C’est la première fois en plus de 30 ans que la redoutable enquêtrice Céline Trudeau remet les pieds à Applegrove, un endroit à la fois lugubre et charmant. Pour employer un langage de Marvel, La faille 3 est « l’histoire d’origine » de Céline Trudeau. Pourquoi la mort l’obsède plus que la vie ? D’où lui vient cette pugnacité, cet acharnement à résoudre des cas impossibles ? Et pourquoi rien ne la satisfait ?

Un fantôme très familier hante Céline depuis trois décennies : celui de sa cousine et meilleure amie Véronique Jolicœur (Emma Elle Paterson), 16 ans, assassinée le soir de l’Halloween 1986. Le corps entier de Véronique — vous comprendrez au deuxième épisode — n’a cependant jamais été retrouvé.

Dès qu’elle dépose sa valise chez son oncle Léopold Jolicœur (Gilbert Sicotte), les souvenirs, que Céline écrasait et embarrait loin dans sa tête, ressurgissent et la secouent. Puis, en pleine nuit, quelqu’un décapite une poule et exhume un squelette enterré depuis 75 ans dans le verger de Léopold, à la lisière de la vaste propriété des moines de l’abbaye. Coïncidence ? Évidemment pas.

Céline Trudeau revient, un squelette (qui porte une bague antique) remonte à la surface et le partenaire de Céline à la SQ, Alexandre Théberge (Alexandre Landry), hérite de ce dossier en apparence simple, mais super complexe.

Jumelé à Théberge, c’est le flic local Jean « Johnny » Léger (Didier Lucien) qui sert de guide touristique aux téléspectateurs. À coups de répliques parfois plaquées et pédagogiques, Johnny explique que trois clans s’affrontent à Applegrove depuis un siècle : les magouilleurs Jolicœur (la famille maternelle de Céline), les rusés Morency et les aristocrates Collins.

Un Jolicœur ne fricote pas avec un Collins et encore moins avec un Morency, vous voyez le portrait. L’arbre généalogique de ces trois familles ennemies devient vite emmêlé. Il y a des cousins, des neveux et des grands-parents de tous les bords. Un personnage important à suivre : l’énigmatique Damien Morency (Sébastien Ricard), l’amour de jeunesse de Céline qui trempe dans des trucs louches.

L’implication des religieux arrive plus tard dans les épisodes. Là aussi, il y a plusieurs curés, pères et abbés à désembrouiller, autant dans le présent que dans les flashbacks de 1986, l’année où l’adolescente Véronique Jolicœur — la cousine de Céline, rappelons-le — a été tuée.

La faille 3 ne manque pas de bons acteurs et d’ambition. La liste des suspects couvre quasiment deux pages de scénario, et les épisodes renferment même des flashbacks de flashbacks. J’adore la musique du générique d’ouverture de La faille, qui pulse et bat sur un rythme anxiogène à la Nine Inch Nails.

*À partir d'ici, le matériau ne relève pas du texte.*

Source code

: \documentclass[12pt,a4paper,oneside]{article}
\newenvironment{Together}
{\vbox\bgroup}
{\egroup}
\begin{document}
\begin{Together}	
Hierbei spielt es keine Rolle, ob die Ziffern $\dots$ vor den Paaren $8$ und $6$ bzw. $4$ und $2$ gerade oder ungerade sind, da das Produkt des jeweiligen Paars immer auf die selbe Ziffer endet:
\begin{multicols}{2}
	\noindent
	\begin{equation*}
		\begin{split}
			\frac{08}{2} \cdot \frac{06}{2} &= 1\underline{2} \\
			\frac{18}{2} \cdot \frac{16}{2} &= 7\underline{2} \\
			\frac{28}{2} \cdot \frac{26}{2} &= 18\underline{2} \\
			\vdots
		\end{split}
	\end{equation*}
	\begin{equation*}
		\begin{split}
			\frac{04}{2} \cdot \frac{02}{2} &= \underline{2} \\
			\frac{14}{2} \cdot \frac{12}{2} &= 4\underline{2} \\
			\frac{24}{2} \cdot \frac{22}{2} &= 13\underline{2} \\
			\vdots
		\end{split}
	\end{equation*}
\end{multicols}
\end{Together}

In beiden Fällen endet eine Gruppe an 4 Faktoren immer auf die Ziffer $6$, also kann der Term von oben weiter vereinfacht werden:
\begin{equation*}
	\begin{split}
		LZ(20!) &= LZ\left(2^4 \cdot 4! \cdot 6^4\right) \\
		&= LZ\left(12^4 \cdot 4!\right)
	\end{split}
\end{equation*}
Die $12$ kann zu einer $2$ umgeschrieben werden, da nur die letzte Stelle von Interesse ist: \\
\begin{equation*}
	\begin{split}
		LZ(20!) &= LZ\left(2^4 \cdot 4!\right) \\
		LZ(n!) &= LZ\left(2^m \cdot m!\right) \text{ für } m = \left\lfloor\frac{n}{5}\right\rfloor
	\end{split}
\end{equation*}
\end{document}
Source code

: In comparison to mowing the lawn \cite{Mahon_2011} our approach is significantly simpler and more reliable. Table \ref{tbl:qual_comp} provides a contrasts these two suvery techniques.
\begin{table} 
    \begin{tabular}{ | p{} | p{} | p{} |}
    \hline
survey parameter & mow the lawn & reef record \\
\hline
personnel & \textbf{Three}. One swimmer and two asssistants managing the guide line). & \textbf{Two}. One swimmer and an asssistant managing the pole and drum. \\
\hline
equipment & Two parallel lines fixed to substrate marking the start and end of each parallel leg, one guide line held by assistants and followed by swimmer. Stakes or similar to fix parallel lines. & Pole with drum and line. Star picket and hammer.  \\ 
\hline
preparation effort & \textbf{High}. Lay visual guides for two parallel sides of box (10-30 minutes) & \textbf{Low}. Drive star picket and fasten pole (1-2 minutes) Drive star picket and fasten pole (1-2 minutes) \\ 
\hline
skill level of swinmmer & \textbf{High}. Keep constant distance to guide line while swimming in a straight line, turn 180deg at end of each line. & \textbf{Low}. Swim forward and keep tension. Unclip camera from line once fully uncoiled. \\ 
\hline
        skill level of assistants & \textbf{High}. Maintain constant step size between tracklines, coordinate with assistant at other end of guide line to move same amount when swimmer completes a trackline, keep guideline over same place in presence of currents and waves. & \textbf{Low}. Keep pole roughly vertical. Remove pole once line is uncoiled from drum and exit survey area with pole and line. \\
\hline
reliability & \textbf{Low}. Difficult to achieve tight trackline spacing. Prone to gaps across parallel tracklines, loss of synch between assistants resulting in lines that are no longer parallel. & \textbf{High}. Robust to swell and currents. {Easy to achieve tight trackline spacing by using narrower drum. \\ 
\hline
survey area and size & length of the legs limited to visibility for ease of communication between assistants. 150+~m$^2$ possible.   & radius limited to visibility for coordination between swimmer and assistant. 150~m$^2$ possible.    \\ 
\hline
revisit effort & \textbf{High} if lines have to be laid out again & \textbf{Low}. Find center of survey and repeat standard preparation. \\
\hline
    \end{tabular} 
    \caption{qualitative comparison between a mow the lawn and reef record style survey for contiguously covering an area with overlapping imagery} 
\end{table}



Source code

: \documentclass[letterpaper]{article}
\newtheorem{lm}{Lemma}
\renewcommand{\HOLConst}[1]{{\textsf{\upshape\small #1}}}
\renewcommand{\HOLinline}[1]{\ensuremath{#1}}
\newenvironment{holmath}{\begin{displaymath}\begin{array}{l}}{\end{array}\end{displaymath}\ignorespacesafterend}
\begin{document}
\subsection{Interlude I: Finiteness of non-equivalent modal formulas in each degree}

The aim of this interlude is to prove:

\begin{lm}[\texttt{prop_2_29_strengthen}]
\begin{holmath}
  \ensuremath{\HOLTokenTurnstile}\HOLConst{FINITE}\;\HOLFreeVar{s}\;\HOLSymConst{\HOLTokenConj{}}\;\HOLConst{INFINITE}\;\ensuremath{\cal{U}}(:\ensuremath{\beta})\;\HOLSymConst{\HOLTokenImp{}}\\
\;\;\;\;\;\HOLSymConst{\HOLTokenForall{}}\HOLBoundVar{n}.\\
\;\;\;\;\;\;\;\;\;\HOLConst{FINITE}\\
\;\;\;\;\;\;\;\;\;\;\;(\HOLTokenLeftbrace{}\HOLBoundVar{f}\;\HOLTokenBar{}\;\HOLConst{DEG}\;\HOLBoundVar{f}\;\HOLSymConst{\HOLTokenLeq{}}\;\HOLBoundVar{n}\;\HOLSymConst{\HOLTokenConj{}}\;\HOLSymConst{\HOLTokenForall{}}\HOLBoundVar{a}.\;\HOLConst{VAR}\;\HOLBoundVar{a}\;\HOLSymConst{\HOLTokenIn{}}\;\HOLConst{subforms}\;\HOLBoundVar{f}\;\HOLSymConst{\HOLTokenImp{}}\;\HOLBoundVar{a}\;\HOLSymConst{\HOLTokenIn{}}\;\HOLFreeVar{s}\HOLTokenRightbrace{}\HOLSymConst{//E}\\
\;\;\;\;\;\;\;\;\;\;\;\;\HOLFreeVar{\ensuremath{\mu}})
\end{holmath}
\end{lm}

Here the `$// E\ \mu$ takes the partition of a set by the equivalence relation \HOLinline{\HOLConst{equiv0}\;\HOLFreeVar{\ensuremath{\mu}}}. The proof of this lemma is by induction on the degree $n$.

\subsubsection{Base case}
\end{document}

Ce qui manque à La faille 3 ? Du glauque, du stressant, de l’épeurant. À mi-parcours dans la télésérie, qui aboutira sans doute à TVA en septembre, on ne ressent pas l’urgence d’engouffrer les épisodes pour assembler le puzzle.

Également, dans ce type d’énigme à solutionner, le personnage qui parle le moins en sait toujours le plus. Tiens, tiens. Il y a justement un cousin de Céline — campé par Patrick Drolet — qui vit dans le spectre de l’autisme, qui ne parle pas, mais qui possède une mémoire encyclopédique. Détiendrait-il la clé du coffre de tous les secrets d’Applegrove ?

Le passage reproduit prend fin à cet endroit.